══ Provided entries ══
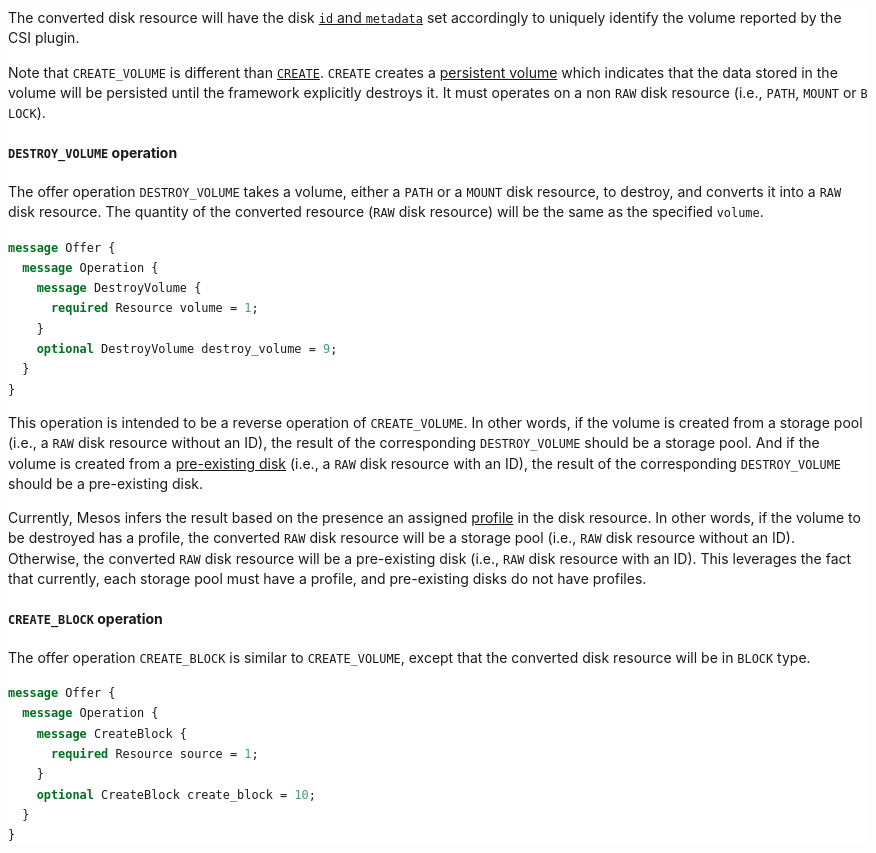 The converted disk resource will have the disk [`id` and `metadata`](#disk-id-and-metadata)
set accordingly to uniquely identify the volume reported by the CSI plugin.

Note that `CREATE_VOLUME` is different than [`CREATE`](persistent-volume.md).
`CREATE` creates a [persistent volume](persistent-volume.md) which indicates
that the data stored in the volume will be persisted until the framework
explicitly destroys it. It must operates on a non `RAW` disk resource (i.e.,
`PATH`, `MOUNT` or `BLOCK`).

#### `DESTROY_VOLUME` operation

The offer operation `DESTROY_VOLUME` takes a volume, either a `PATH` or a
`MOUNT` disk resource, to destroy, and converts it into a `RAW` disk resource.
The quantity of the converted resource (`RAW` disk resource) will be the same as
the specified `volume`.

```protobuf
message Offer {
  message Operation {
    message DestroyVolume {
      required Resource volume = 1;
    }
    optional DestroyVolume destroy_volume = 9;
  }
}
```

This operation is intended to be a reverse operation of `CREATE_VOLUME`. In
other words, if the volume is created from a storage pool (i.e., a `RAW` disk
resource without an ID), the result of the corresponding `DESTROY_VOLUME` should
be a storage pool. And if the volume is created from a [pre-existing disk](#pre-existing-disks)
(i.e., a `RAW` disk resource with an ID), the result of the corresponding
`DESTROY_VOLUME` should be a pre-existing disk.

Currently, Mesos infers the result based on the presence an assigned
[profile](#profiles) in the disk resource. In other words, if the volume to be
destroyed has a profile, the converted `RAW` disk resource will be a storage
pool (i.e., `RAW` disk resource without an ID). Otherwise, the converted `RAW`
disk resource will be a pre-existing disk (i.e., `RAW` disk resource with an
ID). This leverages the fact that currently, each storage pool must have a
profile, and pre-existing disks do not have profiles.

#### `CREATE_BLOCK` operation

The offer operation `CREATE_BLOCK` is similar to `CREATE_VOLUME`, except that
the converted disk resource will be in `BLOCK` type.

```protobuf
message Offer {
  message Operation {
    message CreateBlock {
      required Resource source = 1;
    }
    optional CreateBlock create_block = 10;
  }
}
```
═══
### Exercise
Scan the data above for the string "words". Copy every line in which it appears.

### Answer below
other words, if the volume is created from a storage pool (i.e., a `RAW` disk
[profile](#profiles) in the disk resource. In other words, if the volume to be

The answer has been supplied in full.